Your task
The output should be all lines of the entries below in which the word "some" occurs.

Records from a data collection
════════════════════
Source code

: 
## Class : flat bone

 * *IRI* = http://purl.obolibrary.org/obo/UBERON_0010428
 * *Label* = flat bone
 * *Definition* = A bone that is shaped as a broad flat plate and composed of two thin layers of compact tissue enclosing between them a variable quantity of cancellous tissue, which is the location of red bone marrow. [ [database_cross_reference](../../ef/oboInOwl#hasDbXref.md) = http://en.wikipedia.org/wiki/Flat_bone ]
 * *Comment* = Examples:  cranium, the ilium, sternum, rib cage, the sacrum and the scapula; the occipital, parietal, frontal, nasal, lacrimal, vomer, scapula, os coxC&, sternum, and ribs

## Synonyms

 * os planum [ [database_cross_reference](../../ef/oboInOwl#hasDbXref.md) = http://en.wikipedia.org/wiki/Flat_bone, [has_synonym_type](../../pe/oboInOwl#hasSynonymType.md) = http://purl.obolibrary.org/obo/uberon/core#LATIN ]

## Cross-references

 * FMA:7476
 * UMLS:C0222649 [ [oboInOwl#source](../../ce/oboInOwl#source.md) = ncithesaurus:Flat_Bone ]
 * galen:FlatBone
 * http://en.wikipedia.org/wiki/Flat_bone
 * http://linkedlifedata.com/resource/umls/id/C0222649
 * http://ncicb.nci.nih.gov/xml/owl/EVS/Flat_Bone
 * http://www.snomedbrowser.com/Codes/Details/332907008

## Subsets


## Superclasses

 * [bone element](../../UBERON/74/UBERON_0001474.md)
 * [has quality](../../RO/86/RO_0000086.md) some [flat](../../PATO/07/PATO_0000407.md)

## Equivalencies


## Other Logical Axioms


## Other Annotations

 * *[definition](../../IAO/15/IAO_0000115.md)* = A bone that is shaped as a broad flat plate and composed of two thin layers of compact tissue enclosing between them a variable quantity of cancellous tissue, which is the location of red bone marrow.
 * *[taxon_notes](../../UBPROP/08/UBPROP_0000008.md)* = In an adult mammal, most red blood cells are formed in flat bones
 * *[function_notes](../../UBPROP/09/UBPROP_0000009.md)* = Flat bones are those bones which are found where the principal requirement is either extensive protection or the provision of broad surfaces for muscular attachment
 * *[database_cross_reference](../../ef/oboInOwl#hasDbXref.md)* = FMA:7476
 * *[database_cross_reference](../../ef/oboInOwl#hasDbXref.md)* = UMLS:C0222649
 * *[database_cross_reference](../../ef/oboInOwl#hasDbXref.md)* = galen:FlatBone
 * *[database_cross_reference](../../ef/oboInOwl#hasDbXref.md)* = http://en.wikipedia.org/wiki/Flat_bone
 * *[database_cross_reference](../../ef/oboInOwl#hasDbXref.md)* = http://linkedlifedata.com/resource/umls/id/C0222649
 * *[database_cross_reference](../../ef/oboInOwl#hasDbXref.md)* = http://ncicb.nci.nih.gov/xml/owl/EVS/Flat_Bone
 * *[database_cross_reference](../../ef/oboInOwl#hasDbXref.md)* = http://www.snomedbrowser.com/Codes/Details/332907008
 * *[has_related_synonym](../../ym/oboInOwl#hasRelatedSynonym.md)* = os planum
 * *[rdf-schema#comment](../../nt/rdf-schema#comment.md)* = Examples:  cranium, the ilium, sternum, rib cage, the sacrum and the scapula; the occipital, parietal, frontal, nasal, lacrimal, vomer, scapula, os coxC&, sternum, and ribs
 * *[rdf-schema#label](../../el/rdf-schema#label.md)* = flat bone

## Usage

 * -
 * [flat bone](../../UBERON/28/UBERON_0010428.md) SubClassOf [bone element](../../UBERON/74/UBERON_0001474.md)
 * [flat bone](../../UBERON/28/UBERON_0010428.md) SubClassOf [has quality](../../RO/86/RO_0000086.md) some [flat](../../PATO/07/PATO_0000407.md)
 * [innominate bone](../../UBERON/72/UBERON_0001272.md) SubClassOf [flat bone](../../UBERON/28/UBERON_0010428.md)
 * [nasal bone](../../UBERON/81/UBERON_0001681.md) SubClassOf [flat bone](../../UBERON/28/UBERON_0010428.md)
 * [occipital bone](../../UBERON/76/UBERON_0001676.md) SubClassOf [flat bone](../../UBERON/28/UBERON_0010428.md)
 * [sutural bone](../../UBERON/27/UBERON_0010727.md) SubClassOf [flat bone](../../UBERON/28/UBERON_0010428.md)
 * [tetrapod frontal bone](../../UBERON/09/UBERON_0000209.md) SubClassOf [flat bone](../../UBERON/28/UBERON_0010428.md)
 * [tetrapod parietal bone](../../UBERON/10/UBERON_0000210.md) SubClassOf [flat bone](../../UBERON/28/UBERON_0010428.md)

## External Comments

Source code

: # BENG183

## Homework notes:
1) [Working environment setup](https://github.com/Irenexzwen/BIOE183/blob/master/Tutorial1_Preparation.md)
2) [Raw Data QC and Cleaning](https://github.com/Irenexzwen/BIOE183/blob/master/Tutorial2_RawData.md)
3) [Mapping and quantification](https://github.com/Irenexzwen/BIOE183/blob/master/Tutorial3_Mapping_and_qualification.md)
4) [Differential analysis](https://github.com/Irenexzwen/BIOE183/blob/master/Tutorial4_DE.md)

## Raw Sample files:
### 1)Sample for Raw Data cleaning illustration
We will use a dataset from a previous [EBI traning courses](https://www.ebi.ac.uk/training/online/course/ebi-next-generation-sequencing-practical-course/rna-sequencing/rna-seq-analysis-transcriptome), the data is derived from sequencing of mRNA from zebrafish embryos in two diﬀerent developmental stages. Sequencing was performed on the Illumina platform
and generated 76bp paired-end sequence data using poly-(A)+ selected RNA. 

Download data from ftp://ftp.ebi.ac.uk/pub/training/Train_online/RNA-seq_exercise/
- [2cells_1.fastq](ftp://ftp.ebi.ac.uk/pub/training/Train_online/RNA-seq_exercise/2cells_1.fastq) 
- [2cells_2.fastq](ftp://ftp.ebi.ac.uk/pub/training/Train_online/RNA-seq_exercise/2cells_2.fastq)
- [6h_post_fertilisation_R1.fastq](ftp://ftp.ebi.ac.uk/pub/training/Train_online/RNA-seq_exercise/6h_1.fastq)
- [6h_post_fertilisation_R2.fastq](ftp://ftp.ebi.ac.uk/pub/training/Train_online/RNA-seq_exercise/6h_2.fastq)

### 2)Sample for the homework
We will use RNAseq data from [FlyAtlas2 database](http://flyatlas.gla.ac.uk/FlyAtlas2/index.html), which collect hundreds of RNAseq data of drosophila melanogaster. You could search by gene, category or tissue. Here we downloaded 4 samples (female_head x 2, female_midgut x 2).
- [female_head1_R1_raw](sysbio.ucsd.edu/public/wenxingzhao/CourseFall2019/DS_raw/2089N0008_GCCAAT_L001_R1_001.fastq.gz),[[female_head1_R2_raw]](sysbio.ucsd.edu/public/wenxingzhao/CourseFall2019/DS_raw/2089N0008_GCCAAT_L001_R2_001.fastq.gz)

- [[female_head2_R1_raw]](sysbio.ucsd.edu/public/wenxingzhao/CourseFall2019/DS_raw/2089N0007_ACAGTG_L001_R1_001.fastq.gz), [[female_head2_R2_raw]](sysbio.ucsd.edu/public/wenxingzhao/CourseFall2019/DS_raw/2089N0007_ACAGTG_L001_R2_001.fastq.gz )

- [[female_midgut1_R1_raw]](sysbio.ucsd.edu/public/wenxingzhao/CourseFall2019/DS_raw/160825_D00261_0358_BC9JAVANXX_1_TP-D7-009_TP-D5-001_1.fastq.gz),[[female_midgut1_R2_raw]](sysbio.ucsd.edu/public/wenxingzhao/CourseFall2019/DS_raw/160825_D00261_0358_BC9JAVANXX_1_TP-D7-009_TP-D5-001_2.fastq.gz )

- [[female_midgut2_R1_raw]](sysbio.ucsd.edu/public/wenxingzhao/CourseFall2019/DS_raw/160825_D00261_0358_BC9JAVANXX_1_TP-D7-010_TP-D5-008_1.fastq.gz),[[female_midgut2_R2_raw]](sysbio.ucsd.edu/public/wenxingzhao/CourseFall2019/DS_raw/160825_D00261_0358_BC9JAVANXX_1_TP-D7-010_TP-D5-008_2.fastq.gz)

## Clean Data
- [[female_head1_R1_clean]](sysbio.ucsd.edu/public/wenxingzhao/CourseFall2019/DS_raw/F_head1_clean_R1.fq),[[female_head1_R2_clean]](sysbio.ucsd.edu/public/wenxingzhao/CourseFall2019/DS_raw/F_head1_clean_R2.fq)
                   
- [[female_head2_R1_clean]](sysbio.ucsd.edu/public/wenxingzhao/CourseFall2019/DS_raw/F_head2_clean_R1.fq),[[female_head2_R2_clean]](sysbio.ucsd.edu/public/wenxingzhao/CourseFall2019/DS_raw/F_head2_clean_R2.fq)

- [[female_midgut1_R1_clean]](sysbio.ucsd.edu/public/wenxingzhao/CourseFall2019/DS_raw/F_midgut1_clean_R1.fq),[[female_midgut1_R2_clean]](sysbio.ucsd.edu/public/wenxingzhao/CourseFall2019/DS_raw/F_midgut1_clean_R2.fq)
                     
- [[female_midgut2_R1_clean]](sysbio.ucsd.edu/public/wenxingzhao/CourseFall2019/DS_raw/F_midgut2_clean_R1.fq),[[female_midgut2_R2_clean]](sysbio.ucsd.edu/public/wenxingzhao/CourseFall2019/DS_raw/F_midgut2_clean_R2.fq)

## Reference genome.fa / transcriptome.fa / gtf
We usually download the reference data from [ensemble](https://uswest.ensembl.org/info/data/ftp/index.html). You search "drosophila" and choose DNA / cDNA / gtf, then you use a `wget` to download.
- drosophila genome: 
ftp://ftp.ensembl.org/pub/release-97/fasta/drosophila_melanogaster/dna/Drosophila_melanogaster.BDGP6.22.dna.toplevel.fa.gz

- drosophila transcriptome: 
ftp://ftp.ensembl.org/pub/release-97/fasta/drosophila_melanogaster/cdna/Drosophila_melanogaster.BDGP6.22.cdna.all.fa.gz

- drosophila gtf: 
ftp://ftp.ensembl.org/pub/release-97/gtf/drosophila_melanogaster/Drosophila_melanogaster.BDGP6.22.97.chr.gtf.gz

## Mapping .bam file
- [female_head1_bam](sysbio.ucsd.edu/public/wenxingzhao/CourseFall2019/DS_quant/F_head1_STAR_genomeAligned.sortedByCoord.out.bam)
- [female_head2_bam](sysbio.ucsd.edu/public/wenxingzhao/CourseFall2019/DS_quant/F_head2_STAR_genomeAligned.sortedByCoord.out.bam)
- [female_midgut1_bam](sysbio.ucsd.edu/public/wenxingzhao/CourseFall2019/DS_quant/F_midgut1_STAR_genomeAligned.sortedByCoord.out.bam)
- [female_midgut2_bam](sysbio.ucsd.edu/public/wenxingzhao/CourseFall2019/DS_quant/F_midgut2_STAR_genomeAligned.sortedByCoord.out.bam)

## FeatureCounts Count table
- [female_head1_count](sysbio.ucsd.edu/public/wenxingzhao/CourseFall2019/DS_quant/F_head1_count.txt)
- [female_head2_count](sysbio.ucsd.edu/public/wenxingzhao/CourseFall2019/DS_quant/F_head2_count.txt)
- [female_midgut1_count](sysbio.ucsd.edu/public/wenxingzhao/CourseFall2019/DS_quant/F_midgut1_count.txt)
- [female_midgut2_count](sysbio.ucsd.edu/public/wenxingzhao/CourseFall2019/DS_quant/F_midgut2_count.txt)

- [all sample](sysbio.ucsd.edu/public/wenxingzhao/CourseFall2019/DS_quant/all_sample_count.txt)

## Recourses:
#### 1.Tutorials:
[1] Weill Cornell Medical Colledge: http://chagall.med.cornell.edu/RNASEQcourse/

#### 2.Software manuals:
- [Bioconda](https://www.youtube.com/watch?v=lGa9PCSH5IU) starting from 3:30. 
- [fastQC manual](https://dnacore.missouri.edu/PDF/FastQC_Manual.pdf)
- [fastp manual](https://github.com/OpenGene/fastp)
════════════════════
Written response
 * [has quality](../../RO/86/RO_0000086.md) some [flat](../../PATO/07/PATO_0000407.md)
 * [flat bone](../../UBERON/28/UBERON_0010428.md) SubClassOf [has quality](../../RO/86/RO_0000086.md) some [flat](../../PATO/07/PATO_0000407.md)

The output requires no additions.